The conservative watchdog group filed suit against the State Department in federal court on Monday for emails and other records from Dennis Cheng, the national finance director for Clinton’s presidential campaign who served as deputy chief of protocol while she was at the State Department.

The Freedom of Information Act lawsuits also seeks records for Cheng’s boss, Capricia Marshall.

“We want to know what were their job duties, what were they doing, who were they communicating with,” Citizens United president David Bossie told The Daily Caller of the lawsuit, which seeks correspondence Cheng and Marshall had with anyone at the Clinton Foundation and Teneo Holdings, a consulting firm with close ties to the Clintons.

The suit also seeks Cheng’s emails with other Clinton aides, including former chief of staff Cheryl Mills, former deputy chief of staff Huma Abedin and Jake Sullivan, her top foreign policy adviser at the State Department.

Both Cheng and Marshall have worked for the Clintons for years in various capacities. Marshall served as an aide to both of the Clintons during their White House tenure. She served as a policy adviser to Bill Clinton after he left office and then joined Hillary Clinton’s 2006 Senate re-election bid.

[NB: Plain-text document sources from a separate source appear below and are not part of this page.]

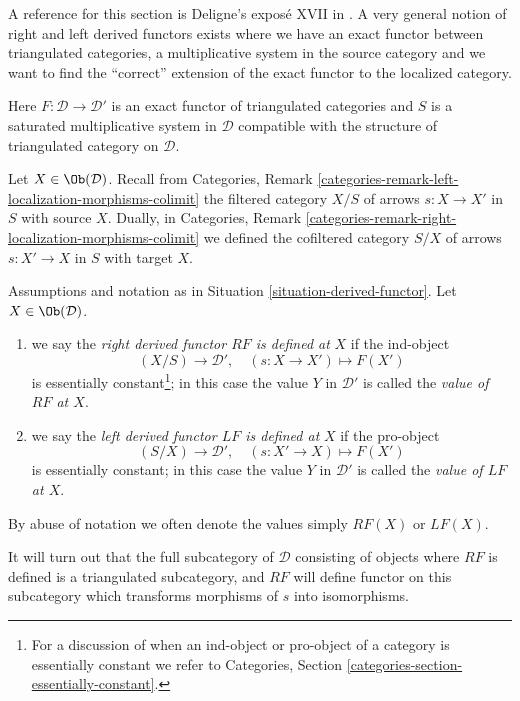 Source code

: \noindent
A reference for this section is Deligne's expos\'e XVII in \cite{SGA4}.
A very general notion of right and left derived functors exists where
we have an exact functor between triangulated categories, a multiplicative
system in the source category and we want to find the ``correct'' extension
of the exact functor to the localized category.

\begin{situation}
\label{situation-derived-functor}
Here $F : \mathcal{D} \to \mathcal{D}'$ is an exact functor of triangulated
categories and $S$ is a saturated multiplicative
system in $\mathcal{D}$ compatible with the structure
of triangulated category on $\mathcal{D}$.
\end{situation}

\noindent
Let $X \in \Ob(\mathcal{D})$. Recall from
Categories, Remark \ref{categories-remark-left-localization-morphisms-colimit}
the filtered category $X/S$ of arrows $s : X \to X'$ in $S$ with source $X$.
Dually, in
Categories, Remark \ref{categories-remark-right-localization-morphisms-colimit}
we defined the cofiltered category $S/X$ of arrows $s : X' \to X$ in $S$
with target $X$.

\begin{definition}
\label{definition-right-derived-functor-defined}
Assumptions and notation as in
Situation \ref{situation-derived-functor}.
Let $X \in \Ob(\mathcal{D})$.
\begin{enumerate}
\item we say the {\it right derived functor $RF$ is defined at}
$X$ if the ind-object
$$
(X/S) \longrightarrow \mathcal{D}', \quad
(s : X \to X') \longmapsto F(X')
$$
is essentially constant\footnote{For a discussion of when an ind-object
or pro-object of a category is essentially constant we refer to
Categories, Section \ref{categories-section-essentially-constant}.};
in this case the value
$Y$ in $\mathcal{D}'$ is called the {\it value of $RF$ at $X$}.
\item we say the {\it left derived functor $LF$ is defined at} $X$
if the pro-object
$$
(S/X) \longrightarrow \mathcal{D}', \quad
(s: X' \to X) \longmapsto F(X')
$$
is essentially constant; in this case the value $Y$ in $\mathcal{D}'$
is called the {\it value of $LF$ at $X$}.
\end{enumerate}
By abuse of notation we often denote the values simply
$RF(X)$ or $LF(X)$.
\end{definition}

\noindent
It will turn out that the full subcategory of $\mathcal{D}$ consisting
of objects where $RF$ is defined is a triangulated subcategory, and
$RF$ will define functor on this subcategory which transforms morphisms
of $s$ into isomorphisms.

Cheng worked on that campaign as well before serving as chief of New York fundraising on Clinton’s 2008 presidential campaign. Marshall worked on that failed effort, too.

Both joined the State Department in the summer of 2009, which Marshall serving as Cheng’s boss.

But Citizens United is focusing heavily on Cheng, largely due to his unique position at the epicenter of the Clintons’ financial affairs.

After leaving the State Department in 2011, Cheng joined the Clinton Foundation as its chief development officer. In that role, which The New York Times described as a “dry run” for Clinton’s 2016 presidential run, Cheng raised $248 million for the charity.

As Clinton’s top money man, Cheng has overseen an effort that has raked in nearly $160 million since the beginning of her campaign.

“He was a fundraiser, then he’s inside the State Department, then at the foundation, then a fundraiser,” Bossie said of Cheng’s career. “The question is, did his job ever change? Or was he always dealing with donors and donor maintenance.”

Bossie also asserts that “it’s no coincidence” that Cheng worked under Marshall at the State Department.

There are almost no emails sent to or from Cheng in the records Clinton gave to the State Department in Dec. 2014.

But he does make an appearance in State Department emails obtained last year by Judicial Watch, another conservative watchdog group. One Jan. 2013 exchange shows that Clinton aide Lona Valmora forwarded a copy of Clinton’s schedule to a group of non-government employees, including Cheng, who was then at the Clinton Foundation.

The email raises the obvious question of why Cheng and other non-governmental employees were made privy to Clinton’s State Department schedule.